Plain-text document sources:
◇ ◇ ◇ ◇ ◇

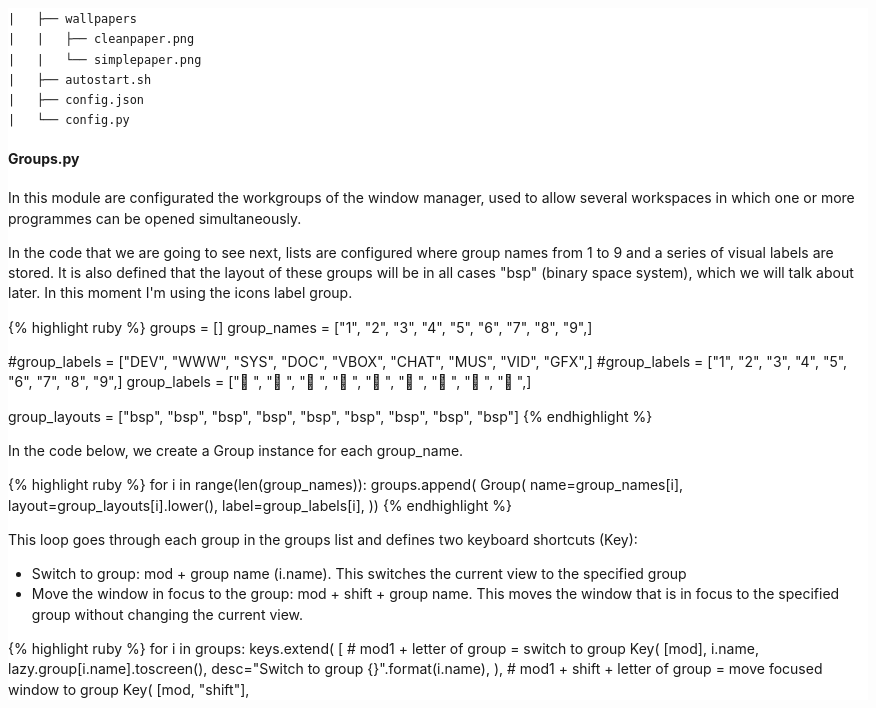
 ```
|   ├── wallpapers
|   |   ├── cleanpaper.png
|   |   └── simplepaper.png
|   ├── autostart.sh
|   ├── config.json
|   └── config.py

```

#### Groups.py

In this module are configurated the workgroups of the window manager, used to allow several workspaces in which one or more programmes can be opened simultaneously.

In the code that we are going to see next, lists are configured where group names from 1 to 9 and a series of visual labels are stored. It is also defined that the layout of these groups will be in all cases "bsp" (binary space system), which we will talk about later. In this moment I'm using the icons label group.

{% highlight ruby %}
groups = []
group_names = ["1", "2", "3", "4", "5", "6", "7", "8", "9",]

#group_labels = ["DEV", "WWW", "SYS", "DOC", "VBOX", "CHAT", "MUS", "VID", "GFX",]
#group_labels = ["1", "2", "3", "4", "5", "6", "7", "8", "9",]
group_labels = ["󰮯 ", " ", "󰊠 ", "󰊠 ", " ", " ", "󰮯 ", " ", "󰊠 ",]


group_layouts = ["bsp", "bsp", "bsp", "bsp", "bsp", "bsp", "bsp", "bsp", "bsp"]
{% endhighlight %}


In the code below, we create a Group instance for each group_name.

{% highlight ruby %}
for i in range(len(group_names)):
    groups.append(
        Group(
            name=group_names[i],
            layout=group_layouts[i].lower(),
            label=group_labels[i],
        ))
{% endhighlight %}

This loop goes through each group in the groups list and defines two keyboard shortcuts (Key):

- Switch to group: mod + group name (i.name). This switches the current view to the specified group
- Move the window in focus to the group: mod + shift + group name. This moves the window that is in focus to the specified group without changing the current view.

{% highlight ruby %}
for i in groups:
    keys.extend(
        [
            # mod1 + letter of group = switch to group
            Key(
                [mod],
                i.name,
                lazy.group[i.name].toscreen(),
                desc="Switch to group {}".format(i.name),
            ),
            # mod1 + shift + letter of group = move focused window to group
            Key(
                [mod, "shift"],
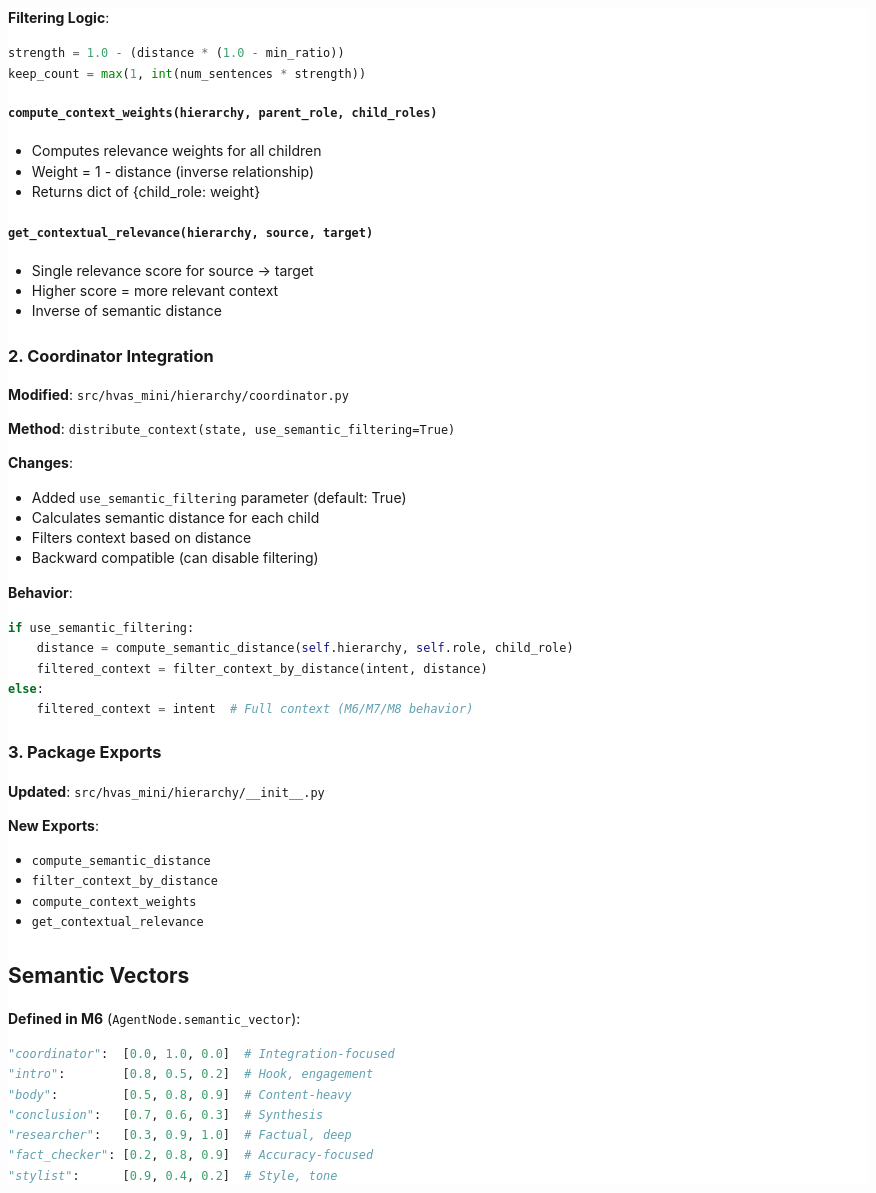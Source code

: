 **Filtering Logic**:
```python
strength = 1.0 - (distance * (1.0 - min_ratio))
keep_count = max(1, int(num_sentences * strength))
```

#### `compute_context_weights(hierarchy, parent_role, child_roles)`
- Computes relevance weights for all children
- Weight = 1 - distance (inverse relationship)
- Returns dict of {child_role: weight}

#### `get_contextual_relevance(hierarchy, source, target)`
- Single relevance score for source → target
- Higher score = more relevant context
- Inverse of semantic distance

### 2. Coordinator Integration

**Modified**: `src/hvas_mini/hierarchy/coordinator.py`

**Method**: `distribute_context(state, use_semantic_filtering=True)`

**Changes**:
- Added `use_semantic_filtering` parameter (default: True)
- Calculates semantic distance for each child
- Filters context based on distance
- Backward compatible (can disable filtering)

**Behavior**:
```python
if use_semantic_filtering:
    distance = compute_semantic_distance(self.hierarchy, self.role, child_role)
    filtered_context = filter_context_by_distance(intent, distance)
else:
    filtered_context = intent  # Full context (M6/M7/M8 behavior)
```

### 3. Package Exports

**Updated**: `src/hvas_mini/hierarchy/__init__.py`

**New Exports**:
- `compute_semantic_distance`
- `filter_context_by_distance`
- `compute_context_weights`
- `get_contextual_relevance`

## Semantic Vectors

**Defined in M6** (`AgentNode.semantic_vector`):

```python
"coordinator":  [0.0, 1.0, 0.0]  # Integration-focused
"intro":        [0.8, 0.5, 0.2]  # Hook, engagement
"body":         [0.5, 0.8, 0.9]  # Content-heavy
"conclusion":   [0.7, 0.6, 0.3]  # Synthesis
"researcher":   [0.3, 0.9, 1.0]  # Factual, deep
"fact_checker": [0.2, 0.8, 0.9]  # Accuracy-focused
"stylist":      [0.9, 0.4, 0.2]  # Style, tone
```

◇ ◇ ◇ ◇ ◇

ACTIVITY:
Only the lines from the top of the data through the line with "In the code that" should be quoted, exactly and with both ends kept; skip the pictures.

ANSWER FOR THE TASK:
 ```
|   ├── wallpapers
|   |   ├── cleanpaper.png
|   |   └── simplepaper.png
|   ├── autostart.sh
|   ├── config.json
|   └── config.py

```

#### Groups.py

In this module are configurated the workgroups of the window manager, used to allow several workspaces in which one or more programmes can be opened simultaneously.

In the code that we are going to see next, lists are configured where group names from 1 to 9 and a series of visual labels are stored. It is also defined that the layout of these groups will be in all cases "bsp" (binary space system), which we will talk about later. In this moment I'm using the icons label group.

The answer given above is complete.